Training was done using a custom training script based off the diffusers library. I used a custom training script so that I could fully understand all the inner mechanics and implement any tweaks I wanted. Plus I had my training scripts from SD1.5 training, so it wasn't a huge leap. The downside is that a lot of time had to be spent debugging subtle issues that cropped up after several bugged runs. Those are all expensive mistakes. But, for me, mistakes are the cost of learning.
I think the training prompts are really important to the performance of the final model in actual usage. The custom Dataset class is responsible for doing a lot of heavy lifting when it comes to generating the training prompts. People prompt with everything from short prompts to long prompts, to prompts with all kinds of commas, underscores, typos, etc.
I pulled a large sample of AI images that included prompts to analyze the statistics of typical user prompts. The distribution of prompts followed a mostly normal distribution, with a mean of 32 tags and a std of 19.8. So my Dataset class reflects this. For every training sample, it picks a random integer in this distribution to determine how many tags it should use for this training sample. It shuffles the tags on the image and then truncates them to that number.
This means that during training the model sees everything from just "1girl" to a huge 224 token prompt! And thus, hopefully, learns to fill in the details for the user.
Certain tags, like watermark, are given priority and always included if present, so the model learns those tags strongly.
The tag alias list from danbooru is used to randomly mutate tags to synonyms so that bigASP understands all the different ways people might refer to a concept. Hopefully.
And, of course, the score tags. Just like Pony XL, bigASP encodes the score of a training sample as a range of tags of the form "score_X" and "score_X_up". However, to avoid the issues Pony XL ran into, only a random number of score tags are included in the training prompt. That way the model doesn't require "score_8, score_7, score_6," etc in the prompt to work correctly. It's already used to just a single, or a couple score tags being present.
10% of the time the prompt is dropped completely, being set to an empty string. UCG, you know the deal. N.B.!!! I noticed in Stability's training scripts, and even HuggingFace's scripts, that instead of setting the prompt to an empty string, they set it to "zero" in the embedded space. This is different from how SD1.5 was trained. And it's different from how most of the SD front-ends do inference on SD. My theory is that it can actually be a big problem if SDXL is trained with "zero" dropping instead of empty prompt dropping. That means that during inference, if you use an empty prompt, you're telling the model to move away not from the "average image", but away from only images that happened to have no caption during training.
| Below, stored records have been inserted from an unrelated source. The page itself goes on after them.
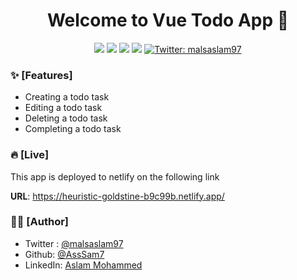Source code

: <h1 align="center">Welcome to Vue Todo App 👋</h1>
<p align="center">
  <img src="https://img.shields.io/badge/npm-v6.14.0-red">
  <img src="https://img.shields.io/badge/node-14.15.4-green">
  <img src="https://img.shields.io/badge/vue-v3.0.0-orange">
  <img src="https://img.shields.io/badge/vuex-v4.0.2-brightgreen">
  <a href="https://twitter.com/malsaslam97" target="_blank">
    <img alt="Twitter: malsaslam97" src="https://img.shields.io/twitter/follow/malsaslam97.svg?style=social" />
  </a>
</p>

### ✨ [Features]
- Creating a todo task
- Editing a todo task
- Deleting a todo task
- Completing a todo task

### 🔥 [Live]
This app is deployed to netlify on the following link

**URL**: https://heuristic-goldstine-b9c99b.netlify.app/

### ✍🏻 [Author]
* Twitter : [@malsaslam97](https://twitter.com/malsaslam97)
* Github: [@AssSam7](https://github.com/AssSam7)
* LinkedIn: [Aslam Mohammed](https://www.linkedin.com/in/malsaslam97/)
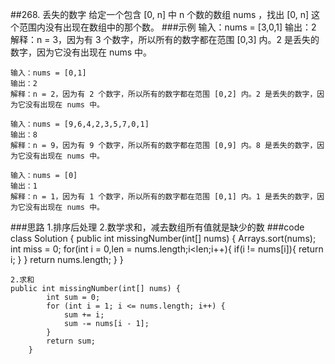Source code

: ##268. 丢失的数字
给定一个包含 [0, n] 中 n 个数的数组 nums ，找出 [0, n] 这个范围内没有出现在数组中的那个数。
###示例
    输入：nums = [3,0,1]
    输出：2
    解释：n = 3，因为有 3 个数字，所以所有的数字都在范围 [0,3] 内。2 是丢失的数字，因为它没有出现在 nums 中。
    
    输入：nums = [0,1]
    输出：2
    解释：n = 2，因为有 2 个数字，所以所有的数字都在范围 [0,2] 内。2 是丢失的数字，因为它没有出现在 nums 中。
    
    输入：nums = [9,6,4,2,3,5,7,0,1]
    输出：8
    解释：n = 9，因为有 9 个数字，所以所有的数字都在范围 [0,9] 内。8 是丢失的数字，因为它没有出现在 nums 中。
    
    输入：nums = [0]
    输出：1
    解释：n = 1，因为有 1 个数字，所以所有的数字都在范围 [0,1] 内。1 是丢失的数字，因为它没有出现在 nums 中。
    
###思路
    1.排序后处理
    2.数学求和，减去数组所有值就是缺少的数
###code
    class Solution {
        public int missingNumber(int[] nums) {
            Arrays.sort(nums);      
            int miss = 0;
            for(int i = 0,len = nums.length;i<len;i++){
                if(i != nums[i]){
                    return i;
                }
            }
            return nums.length;
        }
    }
    
    2.求和
    public int missingNumber(int[] nums) {
            int sum = 0;
            for (int i = 1; i <= nums.length; i++) {
                sum += i;
                sum -= nums[i - 1];
            }
            return sum;
        }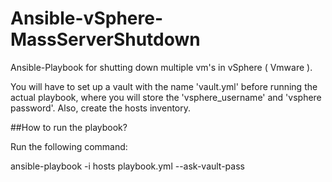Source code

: # Ansible-vSphere-MassServerShutdown
Ansible-Playbook for shutting down multiple vm's in vSphere ( Vmware ).


You will have to set up a vault with the name 'vault.yml' before running the actual playbook, where you will store the 'vsphere_username' and 'vsphere password'.
Also, create the hosts inventory.

##How to run the playbook?

Run the following command:

ansible-playbook -i hosts playbook.yml --ask-vault-pass
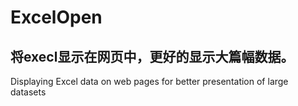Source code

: # ExcelOpen
将execl显示在网页中，更好的显示大篇幅数据。
------------------------------------------------
Displaying Excel data on web pages for better presentation of large datasets
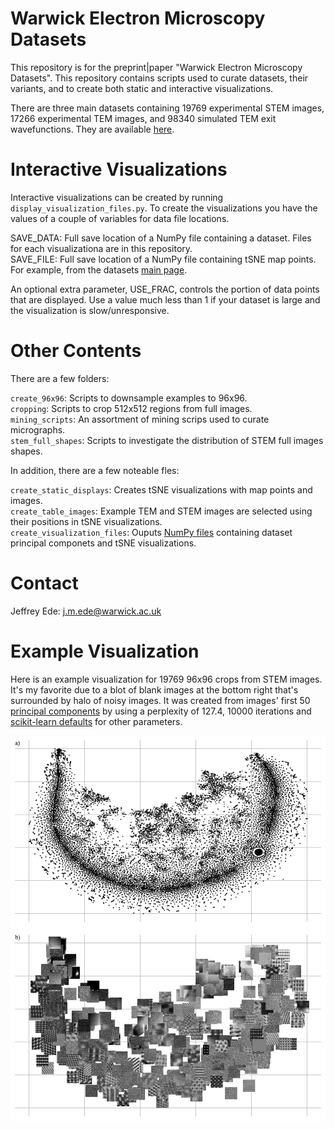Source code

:# Warwick Electron Microscopy Datasets

This repository is for the preprint|paper "Warwick Electron Microscopy Datasets". This repository contains scripts used to curate datasets, their variants, and to create both static and interactive visualizations.

There are three main datasets containing 19769 experimental STEM images, 17266 experimental TEM images, and 98340 simulated TEM exit wavefunctions. They are available [here](https://warwick.ac.uk/fac/sci/physics/research/condensedmatt/microscopy/research/machinelearning/).

# Interactive Visualizations

Interactive visualizations can be created by running `display_visualization_files.py`. To create the visualizations you have the values of a couple of variables for data file locations.

SAVE_DATA: Full save location of a NumPy file containing a dataset. Files for each visualizationa are in this repository.  
SAVE_FILE: Full save location of a NumPy file containing tSNE map points. For example, from the datasets [main page](https://warwick.ac.uk/fac/sci/physics/research/condensedmatt/microscopy/research/machinelearning/).

An optional extra parameter, USE_FRAC, controls the portion of data points that are displayed. Use a value much less than 1 if your dataset is large and the visualization is slow/unresponsive. 

# Other Contents

There are a few folders:

`create_96x96`: Scripts to downsample examples to 96x96.  
`cropping`: Scripts to crop 512x512 regions from full images.  
`mining_scripts`: An assortment of mining scrips used to curate micrographs.  
`stem_full_shapes`: Scripts to investigate the distribution of STEM full images shapes.

In addition, there are a few noteable fles:

`create_static_displays`: Creates tSNE visualizations with map points and images.  
`create_table_images`: Example TEM and STEM images are selected using their positions in tSNE visualizations.  
`create_visualization_files`: Ouputs [NumPy files](https://docs.scipy.org/doc/numpy/reference/generated/numpy.lib.format.html) containing dataset principal componets and tSNE visualizations.  

# Contact

Jeffrey Ede: j.m.ede@warwick.ac.uk

# Example Visualization

Here is an example visualization for 19769 96x96 crops from STEM images. It's my favorite due to a blot of blank images at the bottom right that's surrounded by halo of noisy images. It was created from images' first 50 [principal components](https://scikit-learn.org/stable/modules/generated/sklearn.decomposition.PCA.html) by using a perplexity of 127.4, 10000 iterations and [scikit-learn defaults](https://scikit-learn.org/stable/modules/generated/sklearn.manifold.TSNE.html) for other parameters.

<p align="center">
  <img src="stem_crops_96x96.png">
</p>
That doesn't sound right. So for bigASP I opt to train with empty prompt dropping.
Additionally, Stability's training scripts include dropping of SDXL's other conditionings: original_size, crop, and target_size. I didn't see this behavior present in kohyaa's scripts, so I didn't use it. I'm not entirely sure what benefit it would provide.
I made sure that during training, the model gets a variety of batched prompt lengths. What I mean is, the prompts themselves for each training sample are certainly different lengths, but they all have to be padded to the longest example in a batch. So it's important to ensure that the model still sees a variety of lengths even after batching, otherwise it might overfit and only work on a specific range of prompt lengths. A quick Python Notebook to scan the training batches helped to verify a good distribution: 25% of batches were 225 tokens, 66% were 150, and 9% were 75 tokens. Though in future runs I might try to balance this more.
The rest of the training process is fairly standard. I found min-snr loss to work best in my experiments. Pure fp16 training did not work for me, so I had to resort to mixed precision with the model in fp32. Since the latents are already encoded, the VAE doesn't need to be loaded, saving precious memory. For generating sample images during training, I use a separate machine which grabs the saved checkpoints and generates the sample images. Again, that saves memory and compute on the training machine.
The final run uses an effective batch size of 2048, no EMA, no offset noise, PyTorch's AMP with just float16 (not bfloat16), 1e-4 learning rate, AdamW, min-snr loss, 0.1 weight decay, cosine annealing with linear warmup for 100,000 training samples, 10% UCG rate, text encoder 1 training is enabled, text encoded 2 is kept frozen, min_snr_gamma=5, PyTorch GradScaler with an initial scaling of 65k, 0.9 beta1, 0.999 beta2, 1e-8 eps. Everything is initialized from SDXL 1.0.
A validation dataset of 2048 images is used. Validation is performed every 50,000 samples to ensure that the model is not overfitting and to help guide hyperparameter selection. To help compare runs with different loss functions, validation is always performed with the basic loss function, even if training is using e.g. min-snr. And a checkpoint is saved every 500,000 samples. I find that it's really only helpful to look at sample images every million steps, so that process is run on every other checkpoint.
A stable training loss is also logged (I use Wandb to monitor my runs). Stable training loss is calculated at the same time as validation loss (one after the other). It's basically like a validation pass, except instead of using the validation dataset, it uses the first 2048 images from the training dataset, and uses a fixed seed. This provides a, well, stable training loss. SD's training loss is incredibly noisy, so this metric provides a much better gauge of how training loss is progressing.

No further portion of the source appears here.